Sublinhou que a Semana da Legalidade constitui um momento de reflexão sobre os desafios que o sector enfrenta e uma oportunidade para propor soluções que respondam às preocupações dos moçambicanos.
O ministro destacou que, ao longo de cinco décadas, o país tem investido na construção de um sistema de justiça mais robusto, com o contributo de magistrados, funcionários, técnicos e outros operadores, que desempenham um papel essencial na promoção de uma justiça mais humanizada e inclusiva.
Instituída em 1981, a efeméride é um momento de reflexão em torno da qualidade dos serviços prestados pela justiça, bem como da participação do cidadão na realização da justiça enquanto direito fundamental.
Até 05 de Novembro estão programadas diversas actividades centradas na promoção da legalidade, transparência e probidade na gestão da coisa pública. Entre elas destacam-se feiras de saúde e justiça; palestras sobre sinistralidade rodoviária; visitas a subunidades da Polícia da República de Moçambique; registo de crianças; e captação de dados para emissão de bilhetes de identidade e passaportes.

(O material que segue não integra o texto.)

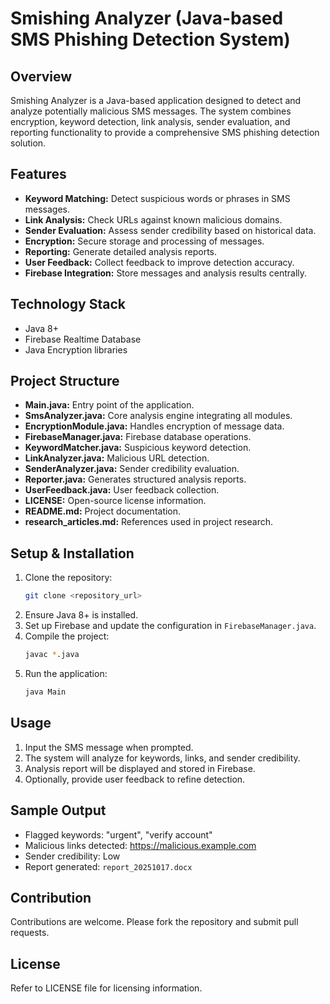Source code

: # Smishing Analyzer (Java-based SMS Phishing Detection System)

## Overview
Smishing Analyzer is a Java-based application designed to detect and analyze potentially malicious SMS messages. The system combines encryption, keyword detection, link analysis, sender evaluation, and reporting functionality to provide a comprehensive SMS phishing detection solution.

## Features
- **Keyword Matching:** Detect suspicious words or phrases in SMS messages.
- **Link Analysis:** Check URLs against known malicious domains.
- **Sender Evaluation:** Assess sender credibility based on historical data.
- **Encryption:** Secure storage and processing of messages.
- **Reporting:** Generate detailed analysis reports.
- **User Feedback:** Collect feedback to improve detection accuracy.
- **Firebase Integration:** Store messages and analysis results centrally.

## Technology Stack
- Java 8+
- Firebase Realtime Database
- Java Encryption libraries

## Project Structure
- **Main.java:** Entry point of the application.
- **SmsAnalyzer.java:** Core analysis engine integrating all modules.
- **EncryptionModule.java:** Handles encryption of message data.
- **FirebaseManager.java:** Firebase database operations.
- **KeywordMatcher.java:** Suspicious keyword detection.
- **LinkAnalyzer.java:** Malicious URL detection.
- **SenderAnalyzer.java:** Sender credibility evaluation.
- **Reporter.java:** Generates structured analysis reports.
- **UserFeedback.java:** User feedback collection.
- **LICENSE:** Open-source license information.
- **README.md:** Project documentation.
- **research_articles.md:** References used in project research.

## Setup & Installation
1. Clone the repository:
   ```bash
   git clone <repository_url>
   ```
2. Ensure Java 8+ is installed.
3. Set up Firebase and update the configuration in `FirebaseManager.java`.
4. Compile the project:
   ```bash
   javac *.java
   ```
5. Run the application:
   ```bash
   java Main
   ```

## Usage
1. Input the SMS message when prompted.
2. The system will analyze for keywords, links, and sender credibility.
3. Analysis report will be displayed and stored in Firebase.
4. Optionally, provide user feedback to refine detection.

## Sample Output
- Flagged keywords: "urgent", "verify account"
- Malicious links detected: https://malicious.example.com
- Sender credibility: Low
- Report generated: `report_20251017.docx`

## Contribution
Contributions are welcome. Please fork the repository and submit pull requests.

## License
Refer to LICENSE file for licensing information.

Estas iniciativas visam aproximar os serviços públicos das comunidades, proporcionar maior entendimento do funcionamento das instituições e estimular a confiança mútua entre cidadãos e operadores da justiça.
O concluiu com um apelo ao engajamento de todos os intervenientes do sector e da sociedade no seu todo, afirmando que o fortalecimento do sistema de justiça requer participação colectiva, dedicação e profissionalismo.
Referiu que a eficiência do sector depende da contínua abertura ao diálogo, à inovação e à melhoria permanente dos serviços prestados ao cidadão.